> _Required work_:
Count every line in the following entries that holds the word "abuse". Only the number should be given.

----- Recorded data

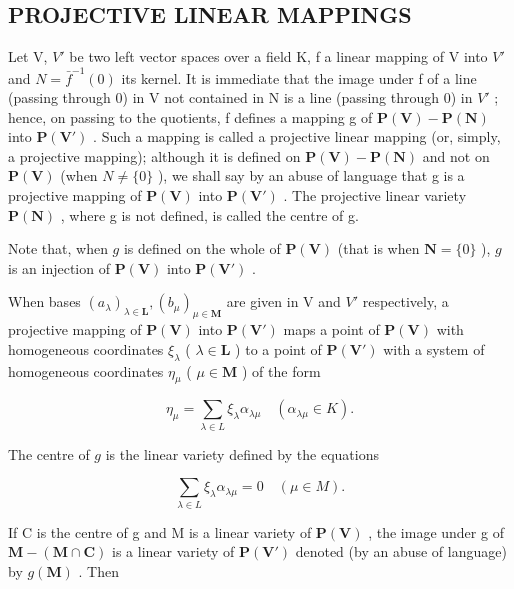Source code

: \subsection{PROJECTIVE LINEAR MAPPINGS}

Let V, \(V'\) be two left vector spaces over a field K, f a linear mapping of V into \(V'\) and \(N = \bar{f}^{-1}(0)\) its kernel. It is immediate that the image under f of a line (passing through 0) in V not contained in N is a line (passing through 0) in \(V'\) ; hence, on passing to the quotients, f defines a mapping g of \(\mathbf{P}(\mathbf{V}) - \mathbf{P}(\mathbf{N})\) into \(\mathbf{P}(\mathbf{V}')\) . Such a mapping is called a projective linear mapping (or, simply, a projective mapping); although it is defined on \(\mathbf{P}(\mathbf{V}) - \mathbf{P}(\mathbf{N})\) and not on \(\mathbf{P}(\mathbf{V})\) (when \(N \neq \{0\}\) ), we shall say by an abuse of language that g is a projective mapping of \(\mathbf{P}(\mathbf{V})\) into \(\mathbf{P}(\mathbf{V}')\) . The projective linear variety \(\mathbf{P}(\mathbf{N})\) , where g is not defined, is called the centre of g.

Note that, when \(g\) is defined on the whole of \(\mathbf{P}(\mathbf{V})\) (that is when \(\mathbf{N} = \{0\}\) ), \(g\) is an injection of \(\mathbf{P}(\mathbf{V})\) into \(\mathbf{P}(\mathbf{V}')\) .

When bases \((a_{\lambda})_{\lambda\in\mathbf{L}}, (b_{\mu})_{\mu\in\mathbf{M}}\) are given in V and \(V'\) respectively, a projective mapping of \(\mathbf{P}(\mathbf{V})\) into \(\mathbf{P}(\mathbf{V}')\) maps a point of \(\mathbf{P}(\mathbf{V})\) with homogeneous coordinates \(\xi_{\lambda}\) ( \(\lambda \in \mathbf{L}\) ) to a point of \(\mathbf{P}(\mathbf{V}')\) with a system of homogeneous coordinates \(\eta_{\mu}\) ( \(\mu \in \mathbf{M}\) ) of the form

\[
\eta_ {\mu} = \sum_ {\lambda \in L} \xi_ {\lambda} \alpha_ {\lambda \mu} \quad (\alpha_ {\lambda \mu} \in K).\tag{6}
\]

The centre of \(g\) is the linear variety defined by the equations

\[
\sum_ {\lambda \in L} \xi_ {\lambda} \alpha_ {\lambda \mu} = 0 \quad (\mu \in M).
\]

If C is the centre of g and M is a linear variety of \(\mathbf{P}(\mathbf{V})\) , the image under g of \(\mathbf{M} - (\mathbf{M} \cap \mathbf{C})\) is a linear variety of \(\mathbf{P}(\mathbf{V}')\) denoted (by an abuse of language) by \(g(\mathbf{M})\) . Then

----------
----- Recorded data

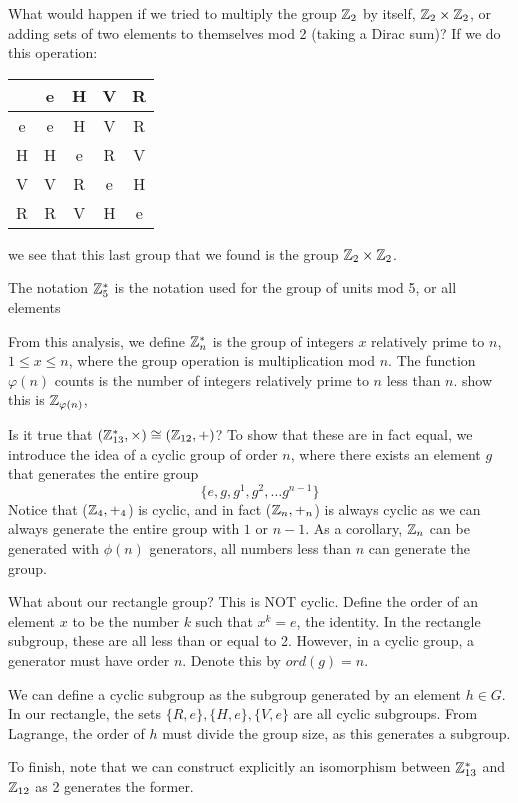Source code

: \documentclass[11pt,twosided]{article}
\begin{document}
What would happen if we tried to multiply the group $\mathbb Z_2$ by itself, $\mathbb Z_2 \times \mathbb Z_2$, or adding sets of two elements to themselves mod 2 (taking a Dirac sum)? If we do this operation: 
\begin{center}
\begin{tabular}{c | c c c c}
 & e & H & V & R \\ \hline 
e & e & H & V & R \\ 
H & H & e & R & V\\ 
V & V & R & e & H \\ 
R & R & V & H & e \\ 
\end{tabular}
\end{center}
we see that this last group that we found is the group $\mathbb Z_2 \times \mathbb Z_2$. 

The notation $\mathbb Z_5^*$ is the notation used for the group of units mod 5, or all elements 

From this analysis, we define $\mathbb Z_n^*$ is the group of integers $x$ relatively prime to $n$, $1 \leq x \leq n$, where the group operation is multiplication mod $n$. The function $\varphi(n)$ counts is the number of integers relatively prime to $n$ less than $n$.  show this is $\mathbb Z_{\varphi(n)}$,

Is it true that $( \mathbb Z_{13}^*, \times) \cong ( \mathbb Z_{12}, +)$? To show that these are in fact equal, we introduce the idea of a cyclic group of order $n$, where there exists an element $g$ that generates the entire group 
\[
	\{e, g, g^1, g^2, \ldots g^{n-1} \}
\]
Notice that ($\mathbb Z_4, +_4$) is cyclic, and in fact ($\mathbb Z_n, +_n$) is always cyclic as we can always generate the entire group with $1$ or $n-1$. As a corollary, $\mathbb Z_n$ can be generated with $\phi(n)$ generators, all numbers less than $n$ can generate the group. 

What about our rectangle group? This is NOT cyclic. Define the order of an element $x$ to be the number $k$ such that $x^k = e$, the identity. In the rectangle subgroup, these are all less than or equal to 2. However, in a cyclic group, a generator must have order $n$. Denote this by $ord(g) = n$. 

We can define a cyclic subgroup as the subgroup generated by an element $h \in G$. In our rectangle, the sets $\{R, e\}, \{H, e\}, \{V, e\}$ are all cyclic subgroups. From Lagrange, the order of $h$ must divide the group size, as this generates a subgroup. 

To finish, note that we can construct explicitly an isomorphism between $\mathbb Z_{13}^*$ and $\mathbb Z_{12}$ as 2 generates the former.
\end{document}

----------

> _Written answer_:
2